=== Begin Enclosure ===
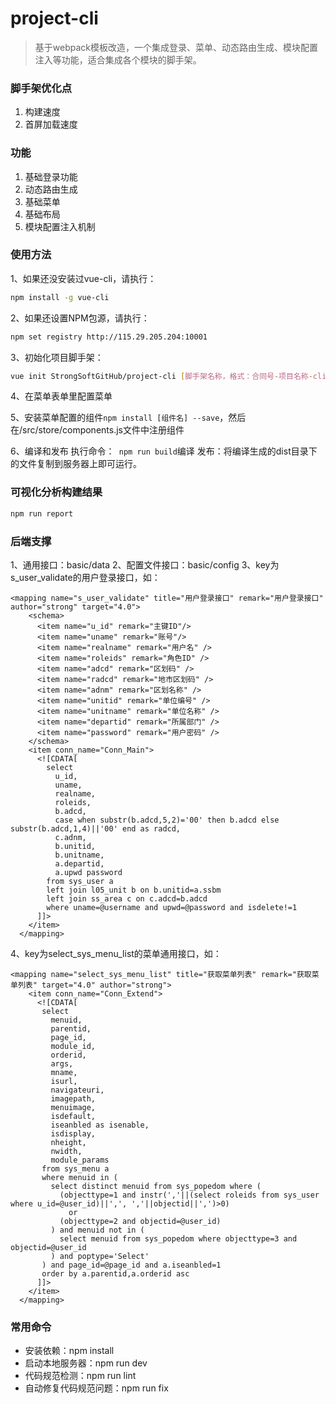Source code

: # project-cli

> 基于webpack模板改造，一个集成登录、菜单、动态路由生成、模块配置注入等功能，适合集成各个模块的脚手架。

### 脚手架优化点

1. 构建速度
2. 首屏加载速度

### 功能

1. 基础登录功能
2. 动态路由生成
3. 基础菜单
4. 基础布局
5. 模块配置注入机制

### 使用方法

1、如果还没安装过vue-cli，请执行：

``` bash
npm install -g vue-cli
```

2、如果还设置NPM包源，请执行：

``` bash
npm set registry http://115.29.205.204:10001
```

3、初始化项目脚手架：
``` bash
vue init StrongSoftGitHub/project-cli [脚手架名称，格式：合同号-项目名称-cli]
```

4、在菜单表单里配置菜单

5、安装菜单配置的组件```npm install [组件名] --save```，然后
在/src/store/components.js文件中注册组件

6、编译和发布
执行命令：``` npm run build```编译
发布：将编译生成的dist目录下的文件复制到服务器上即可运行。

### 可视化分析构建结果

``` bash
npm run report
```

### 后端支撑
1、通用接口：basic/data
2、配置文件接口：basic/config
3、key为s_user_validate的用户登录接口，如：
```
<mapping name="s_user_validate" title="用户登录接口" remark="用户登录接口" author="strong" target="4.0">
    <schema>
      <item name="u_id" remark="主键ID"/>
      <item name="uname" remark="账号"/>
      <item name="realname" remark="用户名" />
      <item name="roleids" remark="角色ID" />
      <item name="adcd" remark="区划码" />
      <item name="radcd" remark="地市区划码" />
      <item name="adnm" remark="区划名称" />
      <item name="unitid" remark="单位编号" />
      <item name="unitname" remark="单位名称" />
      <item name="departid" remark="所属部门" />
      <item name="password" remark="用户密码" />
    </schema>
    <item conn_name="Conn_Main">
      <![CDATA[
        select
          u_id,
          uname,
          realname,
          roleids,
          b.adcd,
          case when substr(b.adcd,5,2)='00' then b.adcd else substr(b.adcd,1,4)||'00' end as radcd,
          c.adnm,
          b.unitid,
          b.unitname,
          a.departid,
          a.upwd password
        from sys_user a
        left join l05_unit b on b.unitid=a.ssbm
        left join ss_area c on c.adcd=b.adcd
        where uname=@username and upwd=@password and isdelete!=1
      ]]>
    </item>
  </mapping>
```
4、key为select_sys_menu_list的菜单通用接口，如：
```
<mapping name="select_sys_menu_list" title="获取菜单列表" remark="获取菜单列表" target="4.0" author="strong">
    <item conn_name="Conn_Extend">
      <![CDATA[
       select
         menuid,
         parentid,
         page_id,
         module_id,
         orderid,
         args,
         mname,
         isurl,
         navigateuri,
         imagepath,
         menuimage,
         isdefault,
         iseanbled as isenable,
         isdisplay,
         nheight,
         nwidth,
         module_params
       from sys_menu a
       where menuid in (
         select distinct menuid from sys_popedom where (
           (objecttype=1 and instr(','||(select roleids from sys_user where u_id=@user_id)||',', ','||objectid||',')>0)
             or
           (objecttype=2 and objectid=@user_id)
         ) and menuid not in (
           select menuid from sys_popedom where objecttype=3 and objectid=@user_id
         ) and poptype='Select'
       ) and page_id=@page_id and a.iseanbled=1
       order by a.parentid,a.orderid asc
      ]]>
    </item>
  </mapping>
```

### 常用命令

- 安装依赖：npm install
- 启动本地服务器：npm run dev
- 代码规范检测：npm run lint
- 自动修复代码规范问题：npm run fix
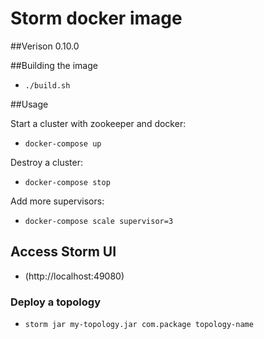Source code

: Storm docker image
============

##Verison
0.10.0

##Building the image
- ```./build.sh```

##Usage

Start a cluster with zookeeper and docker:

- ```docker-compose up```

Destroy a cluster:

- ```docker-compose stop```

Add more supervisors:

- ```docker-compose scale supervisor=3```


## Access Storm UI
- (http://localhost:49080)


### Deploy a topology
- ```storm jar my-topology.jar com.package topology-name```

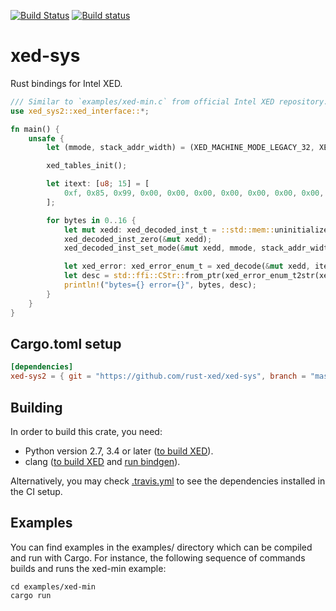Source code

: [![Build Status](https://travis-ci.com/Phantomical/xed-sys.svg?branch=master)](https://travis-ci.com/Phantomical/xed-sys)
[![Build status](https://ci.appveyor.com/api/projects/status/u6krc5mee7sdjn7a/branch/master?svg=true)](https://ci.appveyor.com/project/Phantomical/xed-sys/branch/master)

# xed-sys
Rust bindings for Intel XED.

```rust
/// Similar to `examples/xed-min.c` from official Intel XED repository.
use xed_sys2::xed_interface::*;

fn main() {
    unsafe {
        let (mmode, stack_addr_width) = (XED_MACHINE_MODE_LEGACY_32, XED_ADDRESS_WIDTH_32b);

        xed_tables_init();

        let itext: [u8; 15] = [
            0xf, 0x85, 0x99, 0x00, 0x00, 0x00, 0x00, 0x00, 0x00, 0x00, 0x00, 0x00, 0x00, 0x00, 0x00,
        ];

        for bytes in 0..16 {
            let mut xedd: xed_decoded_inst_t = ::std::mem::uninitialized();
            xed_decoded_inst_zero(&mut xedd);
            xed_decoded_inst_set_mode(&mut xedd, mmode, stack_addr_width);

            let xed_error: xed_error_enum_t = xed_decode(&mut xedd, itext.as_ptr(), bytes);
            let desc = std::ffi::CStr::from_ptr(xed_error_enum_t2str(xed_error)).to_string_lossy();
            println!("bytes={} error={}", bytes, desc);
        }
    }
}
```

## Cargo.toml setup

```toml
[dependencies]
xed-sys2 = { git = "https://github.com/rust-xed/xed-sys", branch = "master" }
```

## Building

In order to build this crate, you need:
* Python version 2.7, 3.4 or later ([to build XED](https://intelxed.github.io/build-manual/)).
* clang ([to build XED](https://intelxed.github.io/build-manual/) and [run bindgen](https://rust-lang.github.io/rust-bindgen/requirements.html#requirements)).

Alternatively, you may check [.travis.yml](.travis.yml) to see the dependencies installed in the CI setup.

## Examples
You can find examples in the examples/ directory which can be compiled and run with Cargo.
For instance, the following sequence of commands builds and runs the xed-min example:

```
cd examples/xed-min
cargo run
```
=== End Enclosure ===
> _Task details_
Give the listing again exactly, minus its images.

> _Result of the exercise_
Source code

: # project-cli

> 基于webpack模板改造，一个集成登录、菜单、动态路由生成、模块配置注入等功能，适合集成各个模块的脚手架。

### 脚手架优化点

1. 构建速度
2. 首屏加载速度

### 功能

1. 基础登录功能
2. 动态路由生成
3. 基础菜单
4. 基础布局
5. 模块配置注入机制

### 使用方法

1、如果还没安装过vue-cli，请执行：

``` bash
npm install -g vue-cli
```

2、如果还设置NPM包源，请执行：

``` bash
npm set registry http://115.29.205.204:10001
```

3、初始化项目脚手架：
``` bash
vue init StrongSoftGitHub/project-cli [脚手架名称，格式：合同号-项目名称-cli]
```

4、在菜单表单里配置菜单

5、安装菜单配置的组件```npm install [组件名] --save```，然后
在/src/store/components.js文件中注册组件

6、编译和发布
执行命令：``` npm run build```编译
发布：将编译生成的dist目录下的文件复制到服务器上即可运行。

### 可视化分析构建结果

``` bash
npm run report
```

### 后端支撑
1、通用接口：basic/data
2、配置文件接口：basic/config
3、key为s_user_validate的用户登录接口，如：
```
<mapping name="s_user_validate" title="用户登录接口" remark="用户登录接口" author="strong" target="4.0">
    <schema>
      <item name="u_id" remark="主键ID"/>
      <item name="uname" remark="账号"/>
      <item name="realname" remark="用户名" />
      <item name="roleids" remark="角色ID" />
      <item name="adcd" remark="区划码" />
      <item name="radcd" remark="地市区划码" />
      <item name="adnm" remark="区划名称" />
      <item name="unitid" remark="单位编号" />
      <item name="unitname" remark="单位名称" />
      <item name="departid" remark="所属部门" />
      <item name="password" remark="用户密码" />
    </schema>
    <item conn_name="Conn_Main">
      <![CDATA[
        select
          u_id,
          uname,
          realname,
          roleids,
          b.adcd,
          case when substr(b.adcd,5,2)='00' then b.adcd else substr(b.adcd,1,4)||'00' end as radcd,
          c.adnm,
          b.unitid,
          b.unitname,
          a.departid,
          a.upwd password
        from sys_user a
        left join l05_unit b on b.unitid=a.ssbm
        left join ss_area c on c.adcd=b.adcd
        where uname=@username and upwd=@password and isdelete!=1
      ]]>
    </item>
  </mapping>
```
4、key为select_sys_menu_list的菜单通用接口，如：
```
<mapping name="select_sys_menu_list" title="获取菜单列表" remark="获取菜单列表" target="4.0" author="strong">
    <item conn_name="Conn_Extend">
      <![CDATA[
       select
         menuid,
         parentid,
         page_id,
         module_id,
         orderid,
         args,
         mname,
         isurl,
         navigateuri,
         imagepath,
         menuimage,
         isdefault,
         iseanbled as isenable,
         isdisplay,
         nheight,
         nwidth,
         module_params
       from sys_menu a
       where menuid in (
         select distinct menuid from sys_popedom where (
           (objecttype=1 and instr(','||(select roleids from sys_user where u_id=@user_id)||',', ','||objectid||',')>0)
             or
           (objecttype=2 and objectid=@user_id)
         ) and menuid not in (
           select menuid from sys_popedom where objecttype=3 and objectid=@user_id
         ) and poptype='Select'
       ) and page_id=@page_id and a.iseanbled=1
       order by a.parentid,a.orderid asc
      ]]>
    </item>
  </mapping>
```

### 常用命令

- 安装依赖：npm install
- 启动本地服务器：npm run dev
- 代码规范检测：npm run lint
- 自动修复代码规范问题：npm run fix
Source code

: Storm docker image
============

##Verison
0.10.0

##Building the image
- ```./build.sh```

##Usage

Start a cluster with zookeeper and docker:

- ```docker-compose up```

Destroy a cluster:

- ```docker-compose stop```

Add more supervisors:

- ```docker-compose scale supervisor=3```


## Access Storm UI
- (http://localhost:49080)


### Deploy a topology
- ```storm jar my-topology.jar com.package topology-name```

Source code

: [![Build Status](https://travis-ci.com/Phantomical/xed-sys.svg?branch=master)](https://travis-ci.com/Phantomical/xed-sys)
[![Build status](https://ci.appveyor.com/api/projects/status/u6krc5mee7sdjn7a/branch/master?svg=true)](https://ci.appveyor.com/project/Phantomical/xed-sys/branch/master)

# xed-sys
Rust bindings for Intel XED.

```rust
/// Similar to `examples/xed-min.c` from official Intel XED repository.
use xed_sys2::xed_interface::*;

fn main() {
    unsafe {
        let (mmode, stack_addr_width) = (XED_MACHINE_MODE_LEGACY_32, XED_ADDRESS_WIDTH_32b);

        xed_tables_init();

        let itext: [u8; 15] = [
            0xf, 0x85, 0x99, 0x00, 0x00, 0x00, 0x00, 0x00, 0x00, 0x00, 0x00, 0x00, 0x00, 0x00, 0x00,
        ];

        for bytes in 0..16 {
            let mut xedd: xed_decoded_inst_t = ::std::mem::uninitialized();
            xed_decoded_inst_zero(&mut xedd);
            xed_decoded_inst_set_mode(&mut xedd, mmode, stack_addr_width);

            let xed_error: xed_error_enum_t = xed_decode(&mut xedd, itext.as_ptr(), bytes);
            let desc = std::ffi::CStr::from_ptr(xed_error_enum_t2str(xed_error)).to_string_lossy();
            println!("bytes={} error={}", bytes, desc);
        }
    }
}
```

## Cargo.toml setup

```toml
[dependencies]
xed-sys2 = { git = "https://github.com/rust-xed/xed-sys", branch = "master" }
```

## Building

In order to build this crate, you need:
* Python version 2.7, 3.4 or later ([to build XED](https://intelxed.github.io/build-manual/)).
* clang ([to build XED](https://intelxed.github.io/build-manual/) and [run bindgen](https://rust-lang.github.io/rust-bindgen/requirements.html#requirements)).

Alternatively, you may check [.travis.yml](.travis.yml) to see the dependencies installed in the CI setup.

## Examples
You can find examples in the examples/ directory which can be compiled and run with Cargo.
For instance, the following sequence of commands builds and runs the xed-min example:

```
cd examples/xed-min
cargo run
```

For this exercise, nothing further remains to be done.